## What to produce
What is the number of lines below that contain the word "simple"? Respond with that number alone.

## Given records
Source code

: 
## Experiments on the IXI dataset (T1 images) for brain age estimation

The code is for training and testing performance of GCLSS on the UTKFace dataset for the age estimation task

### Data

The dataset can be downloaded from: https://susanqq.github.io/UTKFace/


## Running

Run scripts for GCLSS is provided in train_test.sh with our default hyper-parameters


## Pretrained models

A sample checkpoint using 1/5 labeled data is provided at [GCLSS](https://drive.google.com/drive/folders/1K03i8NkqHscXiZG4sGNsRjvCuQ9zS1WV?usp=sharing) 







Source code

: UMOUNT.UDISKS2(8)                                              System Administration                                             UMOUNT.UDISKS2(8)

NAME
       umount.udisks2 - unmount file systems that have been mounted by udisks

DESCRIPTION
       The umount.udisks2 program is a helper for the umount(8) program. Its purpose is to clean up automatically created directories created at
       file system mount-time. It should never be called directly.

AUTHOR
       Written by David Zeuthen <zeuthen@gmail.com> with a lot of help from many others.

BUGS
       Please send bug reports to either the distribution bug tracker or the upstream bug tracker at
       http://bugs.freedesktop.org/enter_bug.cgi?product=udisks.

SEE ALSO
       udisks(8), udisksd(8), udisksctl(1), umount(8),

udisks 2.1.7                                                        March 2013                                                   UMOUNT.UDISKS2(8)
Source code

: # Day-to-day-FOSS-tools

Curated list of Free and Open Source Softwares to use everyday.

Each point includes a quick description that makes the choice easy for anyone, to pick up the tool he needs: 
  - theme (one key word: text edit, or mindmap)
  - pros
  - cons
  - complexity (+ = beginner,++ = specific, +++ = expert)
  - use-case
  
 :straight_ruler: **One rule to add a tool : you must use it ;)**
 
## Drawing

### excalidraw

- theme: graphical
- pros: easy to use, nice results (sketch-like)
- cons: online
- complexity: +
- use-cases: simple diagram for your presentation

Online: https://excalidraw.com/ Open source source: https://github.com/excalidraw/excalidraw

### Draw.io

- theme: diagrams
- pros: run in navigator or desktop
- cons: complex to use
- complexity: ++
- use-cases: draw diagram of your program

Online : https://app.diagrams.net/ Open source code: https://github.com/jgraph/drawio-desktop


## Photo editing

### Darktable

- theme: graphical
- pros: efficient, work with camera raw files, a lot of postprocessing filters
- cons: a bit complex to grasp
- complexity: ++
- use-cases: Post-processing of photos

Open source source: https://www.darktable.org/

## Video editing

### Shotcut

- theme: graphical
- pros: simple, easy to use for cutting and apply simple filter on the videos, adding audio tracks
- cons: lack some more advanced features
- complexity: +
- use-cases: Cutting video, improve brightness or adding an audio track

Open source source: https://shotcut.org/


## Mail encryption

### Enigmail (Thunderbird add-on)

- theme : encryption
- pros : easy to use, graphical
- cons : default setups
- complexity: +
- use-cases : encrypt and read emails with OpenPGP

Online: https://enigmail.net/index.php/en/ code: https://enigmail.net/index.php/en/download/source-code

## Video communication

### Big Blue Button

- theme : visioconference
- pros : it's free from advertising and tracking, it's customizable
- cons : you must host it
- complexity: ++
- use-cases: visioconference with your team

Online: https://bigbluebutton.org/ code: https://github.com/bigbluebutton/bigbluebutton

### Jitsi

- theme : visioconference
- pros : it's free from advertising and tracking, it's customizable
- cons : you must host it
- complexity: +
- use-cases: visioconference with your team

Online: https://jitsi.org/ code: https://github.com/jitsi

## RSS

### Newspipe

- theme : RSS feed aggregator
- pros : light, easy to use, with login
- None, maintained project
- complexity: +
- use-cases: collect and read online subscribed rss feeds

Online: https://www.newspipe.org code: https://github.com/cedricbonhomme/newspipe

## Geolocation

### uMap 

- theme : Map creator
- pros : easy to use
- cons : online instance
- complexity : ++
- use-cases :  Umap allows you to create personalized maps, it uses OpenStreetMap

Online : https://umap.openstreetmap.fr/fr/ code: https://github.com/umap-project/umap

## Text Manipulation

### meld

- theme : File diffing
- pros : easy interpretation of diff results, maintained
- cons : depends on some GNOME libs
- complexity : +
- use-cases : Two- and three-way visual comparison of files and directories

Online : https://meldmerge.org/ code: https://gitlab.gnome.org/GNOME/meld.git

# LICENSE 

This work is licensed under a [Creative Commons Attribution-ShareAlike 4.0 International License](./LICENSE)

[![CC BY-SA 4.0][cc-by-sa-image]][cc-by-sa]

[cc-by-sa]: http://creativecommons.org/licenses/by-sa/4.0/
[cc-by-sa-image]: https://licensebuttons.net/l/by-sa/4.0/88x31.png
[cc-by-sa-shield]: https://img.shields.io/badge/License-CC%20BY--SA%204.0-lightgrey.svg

## Written solution
2